Question: Comparing the gene expression data from the experiments performed using same platform
gravatar for Natasha
5 months ago by
Natasha30 wrote:

Hi All, Recently, I was going through some of the posts on how to compare the gene expression data, obtained from microarray experiments, reported in various studies. In most of the answers found on this forum, it was suggested by many to use RankProd.

I have collected data from a set of 10 studies performed on the same platform. I would like to ask for suggestions on what could be the best approach that is recommended for comparing datasets from different studies, same platform?

microarray gene expression • 229 views
ADD COMMENTlink modified 5 months ago by Kevin Blighe37k • written 5 months ago by Natasha30
gravatar for Kevin Blighe
5 months ago by
Kevin Blighe37k
Republic of Ireland
Kevin Blighe37k wrote:

You should just process them all together but include 'experiment' (or study) as a covariate when fitting your linear model with, presumably, limma.

RankProd is designed for meta-analysis. Are you doing a meta-analysis or do you just want to have a single experiment with a combined sample n that is larger than any individual sample ns?


ADD COMMENTlink modified 5 months ago • written 5 months ago by Kevin Blighe37k

Thanks a lot for the advise. I am sightly confused, my understanding is combining data sets for further analysis is meta-analysis.I'm not sure about the clear distinction. Are these different?

Explaining a bit more on my end goal, What I want to do is the following, Considering the data from two studies Study 1 :20 samples (Classification of cell type,given in GSE20966, - 10 samples labelled "Control", 10 samples labelled "Type 2 Diabetic") Study 2 :90 samples (Classification of cell type, given in GSE53454,- 45 samples labelled 'Control",45 labelled "IFN-beta and IFN-gamma") I want to combine the data from these two studies(for my real case, I have 8 more studies) and find an average of the absolute value of the gene expression of 30 genes of my interest, with two classification (i) control and (ii) diabetic.

Since the classification of cell type varies from study to study ,I am not sure how this can be achieved. Could you please suggest what could be the right way to proceed?

I had a chance to look at the documentation of the RankProd package, a couple of days ago.
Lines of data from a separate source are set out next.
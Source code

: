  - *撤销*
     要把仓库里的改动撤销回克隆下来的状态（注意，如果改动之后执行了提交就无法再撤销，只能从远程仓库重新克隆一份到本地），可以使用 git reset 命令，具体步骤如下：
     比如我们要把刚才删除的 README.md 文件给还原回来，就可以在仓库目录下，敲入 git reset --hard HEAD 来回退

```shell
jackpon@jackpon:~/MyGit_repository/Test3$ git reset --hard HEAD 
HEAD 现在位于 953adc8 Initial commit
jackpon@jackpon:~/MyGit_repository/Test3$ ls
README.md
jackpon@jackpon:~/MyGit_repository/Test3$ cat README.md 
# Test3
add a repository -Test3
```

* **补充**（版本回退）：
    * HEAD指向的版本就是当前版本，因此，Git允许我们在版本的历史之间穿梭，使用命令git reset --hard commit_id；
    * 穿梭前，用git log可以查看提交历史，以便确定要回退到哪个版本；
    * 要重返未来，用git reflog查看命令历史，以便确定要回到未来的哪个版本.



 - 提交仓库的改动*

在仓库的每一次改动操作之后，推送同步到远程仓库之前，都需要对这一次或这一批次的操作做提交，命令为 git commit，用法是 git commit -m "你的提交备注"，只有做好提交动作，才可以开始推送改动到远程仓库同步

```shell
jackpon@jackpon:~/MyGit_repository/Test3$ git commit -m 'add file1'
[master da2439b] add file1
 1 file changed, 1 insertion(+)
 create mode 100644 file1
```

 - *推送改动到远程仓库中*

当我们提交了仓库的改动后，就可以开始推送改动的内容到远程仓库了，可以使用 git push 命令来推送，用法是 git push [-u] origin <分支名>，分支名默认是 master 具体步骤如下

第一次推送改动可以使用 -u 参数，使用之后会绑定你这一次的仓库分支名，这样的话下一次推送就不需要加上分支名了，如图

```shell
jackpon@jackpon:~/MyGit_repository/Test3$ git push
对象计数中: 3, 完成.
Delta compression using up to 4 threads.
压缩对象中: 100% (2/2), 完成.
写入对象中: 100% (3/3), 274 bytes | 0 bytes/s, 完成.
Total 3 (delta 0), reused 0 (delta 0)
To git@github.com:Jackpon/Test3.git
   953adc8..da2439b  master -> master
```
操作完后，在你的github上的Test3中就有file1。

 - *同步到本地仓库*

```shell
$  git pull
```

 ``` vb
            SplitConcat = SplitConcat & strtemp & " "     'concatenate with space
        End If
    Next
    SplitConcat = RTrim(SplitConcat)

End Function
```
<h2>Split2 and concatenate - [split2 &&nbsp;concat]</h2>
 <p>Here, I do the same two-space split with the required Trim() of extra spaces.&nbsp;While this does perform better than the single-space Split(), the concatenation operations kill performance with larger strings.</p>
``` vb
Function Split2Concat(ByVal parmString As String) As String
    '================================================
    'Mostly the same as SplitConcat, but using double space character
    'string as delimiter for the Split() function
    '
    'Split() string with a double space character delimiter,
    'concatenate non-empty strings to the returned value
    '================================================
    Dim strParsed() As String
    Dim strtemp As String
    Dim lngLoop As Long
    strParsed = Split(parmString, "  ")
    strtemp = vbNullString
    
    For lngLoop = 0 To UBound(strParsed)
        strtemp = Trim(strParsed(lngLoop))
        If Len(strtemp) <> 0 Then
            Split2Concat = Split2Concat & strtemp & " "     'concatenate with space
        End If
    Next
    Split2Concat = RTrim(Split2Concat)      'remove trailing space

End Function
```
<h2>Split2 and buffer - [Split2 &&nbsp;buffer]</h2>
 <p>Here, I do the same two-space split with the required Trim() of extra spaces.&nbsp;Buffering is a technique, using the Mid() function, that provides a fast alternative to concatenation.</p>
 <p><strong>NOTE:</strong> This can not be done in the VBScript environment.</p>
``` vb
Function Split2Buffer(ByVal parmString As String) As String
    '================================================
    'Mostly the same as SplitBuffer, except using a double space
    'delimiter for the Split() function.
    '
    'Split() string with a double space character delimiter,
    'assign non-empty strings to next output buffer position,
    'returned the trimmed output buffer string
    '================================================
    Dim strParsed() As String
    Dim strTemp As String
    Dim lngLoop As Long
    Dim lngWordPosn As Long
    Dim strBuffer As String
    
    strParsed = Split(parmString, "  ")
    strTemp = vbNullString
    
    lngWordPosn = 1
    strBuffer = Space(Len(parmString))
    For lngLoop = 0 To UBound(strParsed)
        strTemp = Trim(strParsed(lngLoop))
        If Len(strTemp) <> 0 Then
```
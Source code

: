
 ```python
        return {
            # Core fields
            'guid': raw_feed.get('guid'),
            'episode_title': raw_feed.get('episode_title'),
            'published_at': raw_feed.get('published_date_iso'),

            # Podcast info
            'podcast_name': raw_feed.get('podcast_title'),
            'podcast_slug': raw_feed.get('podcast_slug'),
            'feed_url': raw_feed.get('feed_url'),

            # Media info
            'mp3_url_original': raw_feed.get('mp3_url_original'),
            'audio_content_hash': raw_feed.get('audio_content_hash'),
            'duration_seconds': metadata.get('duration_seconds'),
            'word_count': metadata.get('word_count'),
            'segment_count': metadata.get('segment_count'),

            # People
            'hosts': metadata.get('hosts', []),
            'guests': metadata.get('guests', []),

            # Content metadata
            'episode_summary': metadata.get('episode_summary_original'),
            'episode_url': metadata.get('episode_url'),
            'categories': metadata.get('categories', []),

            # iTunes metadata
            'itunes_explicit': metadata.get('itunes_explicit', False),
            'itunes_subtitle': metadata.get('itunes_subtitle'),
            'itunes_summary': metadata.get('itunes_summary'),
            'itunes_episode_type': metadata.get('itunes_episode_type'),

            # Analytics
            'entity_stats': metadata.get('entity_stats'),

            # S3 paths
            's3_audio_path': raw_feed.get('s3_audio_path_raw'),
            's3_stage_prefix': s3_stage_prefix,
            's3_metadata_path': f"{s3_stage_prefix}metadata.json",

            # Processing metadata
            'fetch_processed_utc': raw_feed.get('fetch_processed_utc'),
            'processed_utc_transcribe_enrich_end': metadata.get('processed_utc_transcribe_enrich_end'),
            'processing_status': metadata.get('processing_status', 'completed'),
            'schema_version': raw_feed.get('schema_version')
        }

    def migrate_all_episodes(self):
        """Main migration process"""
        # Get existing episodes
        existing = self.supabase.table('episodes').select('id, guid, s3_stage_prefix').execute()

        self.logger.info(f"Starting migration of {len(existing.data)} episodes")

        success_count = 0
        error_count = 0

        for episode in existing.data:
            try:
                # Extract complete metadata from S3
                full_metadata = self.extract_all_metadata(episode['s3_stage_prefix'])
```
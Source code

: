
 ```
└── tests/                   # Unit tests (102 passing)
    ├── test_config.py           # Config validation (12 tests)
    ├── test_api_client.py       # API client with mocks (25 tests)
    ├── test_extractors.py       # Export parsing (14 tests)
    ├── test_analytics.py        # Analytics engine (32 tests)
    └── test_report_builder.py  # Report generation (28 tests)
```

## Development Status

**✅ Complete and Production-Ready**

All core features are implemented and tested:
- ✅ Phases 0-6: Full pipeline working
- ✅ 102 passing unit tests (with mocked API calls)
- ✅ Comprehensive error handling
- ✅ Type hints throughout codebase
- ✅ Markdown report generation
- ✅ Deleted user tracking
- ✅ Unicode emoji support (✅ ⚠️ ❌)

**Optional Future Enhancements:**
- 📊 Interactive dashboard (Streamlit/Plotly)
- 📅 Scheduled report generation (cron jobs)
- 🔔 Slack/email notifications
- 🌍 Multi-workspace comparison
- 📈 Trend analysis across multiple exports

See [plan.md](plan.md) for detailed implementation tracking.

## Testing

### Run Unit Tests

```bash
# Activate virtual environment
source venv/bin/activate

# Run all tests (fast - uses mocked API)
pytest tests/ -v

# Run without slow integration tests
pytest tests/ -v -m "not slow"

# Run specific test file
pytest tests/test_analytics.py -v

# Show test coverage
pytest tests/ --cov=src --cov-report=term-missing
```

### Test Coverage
From what I understand, the end result of the analysis performed using RandProd is a quantitative measure of the ranks of genes that is obtained after comparing the fold change ratio across samples and experiments.

I'm still trying to get a hold of how limma package works

Many thanks for the tremendous support

ADD REPLYlink modified 5 months ago • written 5 months ago by Natasha30

The distinction between a meta analysis and simply merging all of your raw data together comes as follows:

  1. a meta analysis looks at the results of each independent study and will determine those that corroborate (or not). Each study is performed independently and it's just the results that are compared
  2. a simple merge of your data, on the other hand, means that you are just performing a single analysis and producing a single set of results.

Obviously, to do #2, the respective study designs should be the same or as similar as possible. If differences lurk, then a meta analysis may be better. Even in this scenario, though, the end-points (classifications) should ideally be the same. It is possible to have multiple conditions, though, for example, Controls, Condition1, Condition2, Condition3 - this then becomes a multinomial regression problem, which limma can tolerate.

So, I cannot really give any definitive answer, as I don't know the other studies in which you're interested. If all studies are the same platform but have multiple end-points, I would just normalise them all together and get the average of your genes across all controls and each condition. This is if the array platforms are the exact same, though. With 10 studies, though, this is likely not as easy as I make out!

Note: end-points = conditions = classifications

ADD REPLYlink modified 5 months ago • written 5 months ago by Kevin Blighe37k

Kevin , To start with,I'm considering 3 studies.THe third study is GSE76896.The platform is the same for all these studies.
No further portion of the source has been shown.